**What you will do:**
Hand back all of the records exactly as they read.

───── Study material ─────

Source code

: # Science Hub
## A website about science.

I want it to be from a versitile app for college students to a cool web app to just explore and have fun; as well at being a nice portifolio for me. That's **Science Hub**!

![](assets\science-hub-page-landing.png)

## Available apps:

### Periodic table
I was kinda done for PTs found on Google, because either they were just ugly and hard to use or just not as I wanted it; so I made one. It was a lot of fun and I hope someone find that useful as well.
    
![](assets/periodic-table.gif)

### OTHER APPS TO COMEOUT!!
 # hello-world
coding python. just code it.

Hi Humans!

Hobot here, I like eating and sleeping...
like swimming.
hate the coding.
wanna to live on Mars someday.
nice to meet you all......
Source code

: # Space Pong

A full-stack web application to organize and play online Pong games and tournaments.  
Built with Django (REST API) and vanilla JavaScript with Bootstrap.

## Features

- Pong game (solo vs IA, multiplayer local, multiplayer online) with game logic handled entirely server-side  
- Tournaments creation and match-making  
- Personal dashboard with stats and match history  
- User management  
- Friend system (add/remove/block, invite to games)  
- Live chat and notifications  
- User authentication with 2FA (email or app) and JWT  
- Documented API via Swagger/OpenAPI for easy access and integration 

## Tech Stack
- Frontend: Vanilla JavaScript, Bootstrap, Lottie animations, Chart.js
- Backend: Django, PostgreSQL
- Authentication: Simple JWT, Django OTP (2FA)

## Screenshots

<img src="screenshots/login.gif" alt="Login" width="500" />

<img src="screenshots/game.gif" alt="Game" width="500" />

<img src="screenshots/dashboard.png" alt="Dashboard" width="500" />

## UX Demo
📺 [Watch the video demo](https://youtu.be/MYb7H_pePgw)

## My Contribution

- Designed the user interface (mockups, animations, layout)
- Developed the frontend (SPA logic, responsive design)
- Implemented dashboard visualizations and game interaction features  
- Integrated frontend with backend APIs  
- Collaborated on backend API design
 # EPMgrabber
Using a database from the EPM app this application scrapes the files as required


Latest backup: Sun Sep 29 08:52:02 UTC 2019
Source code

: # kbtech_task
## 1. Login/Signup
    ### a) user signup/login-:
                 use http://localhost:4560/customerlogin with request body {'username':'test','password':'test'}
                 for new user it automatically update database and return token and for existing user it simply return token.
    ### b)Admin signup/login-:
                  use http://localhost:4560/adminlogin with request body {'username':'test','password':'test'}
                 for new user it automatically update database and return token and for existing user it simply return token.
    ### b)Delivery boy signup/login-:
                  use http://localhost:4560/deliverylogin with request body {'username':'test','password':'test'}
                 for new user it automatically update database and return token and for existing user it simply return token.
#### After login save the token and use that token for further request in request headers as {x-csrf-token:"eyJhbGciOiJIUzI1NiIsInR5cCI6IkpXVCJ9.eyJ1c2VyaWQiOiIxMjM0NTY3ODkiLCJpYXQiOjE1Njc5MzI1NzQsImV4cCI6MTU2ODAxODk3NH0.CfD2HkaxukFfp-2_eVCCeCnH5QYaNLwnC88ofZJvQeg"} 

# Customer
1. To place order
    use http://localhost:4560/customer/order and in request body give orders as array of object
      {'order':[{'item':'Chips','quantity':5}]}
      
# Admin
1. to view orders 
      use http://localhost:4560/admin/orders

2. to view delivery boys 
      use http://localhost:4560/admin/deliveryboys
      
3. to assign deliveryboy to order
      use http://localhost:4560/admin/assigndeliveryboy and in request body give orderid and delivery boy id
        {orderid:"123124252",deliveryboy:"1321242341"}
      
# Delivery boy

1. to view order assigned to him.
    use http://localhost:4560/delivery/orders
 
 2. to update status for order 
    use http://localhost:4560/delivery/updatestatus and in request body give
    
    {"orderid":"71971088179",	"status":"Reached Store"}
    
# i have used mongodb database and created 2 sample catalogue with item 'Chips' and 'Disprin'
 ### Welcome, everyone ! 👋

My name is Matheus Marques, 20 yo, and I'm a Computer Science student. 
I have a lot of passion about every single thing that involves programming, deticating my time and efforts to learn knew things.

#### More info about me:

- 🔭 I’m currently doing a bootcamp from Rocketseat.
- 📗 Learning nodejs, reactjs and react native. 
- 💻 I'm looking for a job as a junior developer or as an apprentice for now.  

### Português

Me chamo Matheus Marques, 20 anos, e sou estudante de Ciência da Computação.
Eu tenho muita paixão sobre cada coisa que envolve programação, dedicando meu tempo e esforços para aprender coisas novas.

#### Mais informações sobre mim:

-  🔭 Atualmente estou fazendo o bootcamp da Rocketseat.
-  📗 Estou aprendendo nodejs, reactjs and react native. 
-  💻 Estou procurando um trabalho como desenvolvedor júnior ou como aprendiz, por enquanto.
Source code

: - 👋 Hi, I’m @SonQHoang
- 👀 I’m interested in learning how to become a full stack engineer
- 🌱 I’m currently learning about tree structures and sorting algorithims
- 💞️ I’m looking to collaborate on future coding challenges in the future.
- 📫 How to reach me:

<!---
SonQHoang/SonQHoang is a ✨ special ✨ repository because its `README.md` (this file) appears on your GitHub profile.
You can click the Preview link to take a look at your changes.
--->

─────

**Written answer:**
Source code

: # Science Hub
## A website about science.

I want it to be from a versitile app for college students to a cool web app to just explore and have fun; as well at being a nice portifolio for me. That's **Science Hub**!

![](assets\science-hub-page-landing.png)

## Available apps:

### Periodic table
I was kinda done for PTs found on Google, because either they were just ugly and hard to use or just not as I wanted it; so I made one. It was a lot of fun and I hope someone find that useful as well.
    
![](assets/periodic-table.gif)

### OTHER APPS TO COMEOUT!!
 # hello-world
coding python. just code it.

Hi Humans!

Hobot here, I like eating and sleeping...
like swimming.
hate the coding.
wanna to live on Mars someday.
nice to meet you all......
Source code

: # Space Pong

A full-stack web application to organize and play online Pong games and tournaments.  
Built with Django (REST API) and vanilla JavaScript with Bootstrap.

## Features

- Pong game (solo vs IA, multiplayer local, multiplayer online) with game logic handled entirely server-side  
- Tournaments creation and match-making  
- Personal dashboard with stats and match history  
- User management  
- Friend system (add/remove/block, invite to games)  
- Live chat and notifications  
- User authentication with 2FA (email or app) and JWT  
- Documented API via Swagger/OpenAPI for easy access and integration 

## Tech Stack
- Frontend: Vanilla JavaScript, Bootstrap, Lottie animations, Chart.js
- Backend: Django, PostgreSQL
- Authentication: Simple JWT, Django OTP (2FA)

## Screenshots

<img src="screenshots/login.gif" alt="Login" width="500" />

<img src="screenshots/game.gif" alt="Game" width="500" />

<img src="screenshots/dashboard.png" alt="Dashboard" width="500" />

## UX Demo
📺 [Watch the video demo](https://youtu.be/MYb7H_pePgw)

## My Contribution

- Designed the user interface (mockups, animations, layout)
- Developed the frontend (SPA logic, responsive design)
- Implemented dashboard visualizations and game interaction features  
- Integrated frontend with backend APIs  
- Collaborated on backend API design
 # EPMgrabber
Using a database from the EPM app this application scrapes the files as required


Latest backup: Sun Sep 29 08:52:02 UTC 2019
Source code

: # kbtech_task
## 1. Login/Signup
    ### a) user signup/login-:
                 use http://localhost:4560/customerlogin with request body {'username':'test','password':'test'}
                 for new user it automatically update database and return token and for existing user it simply return token.
    ### b)Admin signup/login-:
                  use http://localhost:4560/adminlogin with request body {'username':'test','password':'test'}
                 for new user it automatically update database and return token and for existing user it simply return token.
    ### b)Delivery boy signup/login-:
                  use http://localhost:4560/deliverylogin with request body {'username':'test','password':'test'}
                 for new user it automatically update database and return token and for existing user it simply return token.
#### After login save the token and use that token for further request in request headers as {x-csrf-token:"eyJhbGciOiJIUzI1NiIsInR5cCI6IkpXVCJ9.eyJ1c2VyaWQiOiIxMjM0NTY3ODkiLCJpYXQiOjE1Njc5MzI1NzQsImV4cCI6MTU2ODAxODk3NH0.CfD2HkaxukFfp-2_eVCCeCnH5QYaNLwnC88ofZJvQeg"} 

# Customer
1. To place order
    use http://localhost:4560/customer/order and in request body give orders as array of object
      {'order':[{'item':'Chips','quantity':5}]}
      
# Admin
1. to view orders 
      use http://localhost:4560/admin/orders

2. to view delivery boys 
      use http://localhost:4560/admin/deliveryboys
      
3. to assign deliveryboy to order
      use http://localhost:4560/admin/assigndeliveryboy and in request body give orderid and delivery boy id
        {orderid:"123124252",deliveryboy:"1321242341"}
      
# Delivery boy

1. to view order assigned to him.
    use http://localhost:4560/delivery/orders
 
 2. to update status for order 
    use http://localhost:4560/delivery/updatestatus and in request body give
    
    {"orderid":"71971088179",	"status":"Reached Store"}
    
# i have used mongodb database and created 2 sample catalogue with item 'Chips' and 'Disprin'
 ### Welcome, everyone ! 👋

My name is Matheus Marques, 20 yo, and I'm a Computer Science student. 
I have a lot of passion about every single thing that involves programming, deticating my time and efforts to learn knew things.

#### More info about me:

- 🔭 I’m currently doing a bootcamp from Rocketseat.
- 📗 Learning nodejs, reactjs and react native. 
- 💻 I'm looking for a job as a junior developer or as an apprentice for now.  

### Português

Me chamo Matheus Marques, 20 anos, e sou estudante de Ciência da Computação.
Eu tenho muita paixão sobre cada coisa que envolve programação, dedicando meu tempo e esforços para aprender coisas novas.

#### Mais informações sobre mim:

-  🔭 Atualmente estou fazendo o bootcamp da Rocketseat.
-  📗 Estou aprendendo nodejs, reactjs and react native. 
-  💻 Estou procurando um trabalho como desenvolvedor júnior ou como aprendiz, por enquanto.
Source code

: - 👋 Hi, I’m @SonQHoang
- 👀 I’m interested in learning how to become a full stack engineer
- 🌱 I’m currently learning about tree structures and sorting algorithims
- 💞️ I’m looking to collaborate on future coding challenges in the future.
- 📫 How to reach me:

<!---
SonQHoang/SonQHoang is a ✨ special ✨ repository because its `README.md` (this file) appears on your GitHub profile.
You can click the Preview link to take a look at your changes.
--->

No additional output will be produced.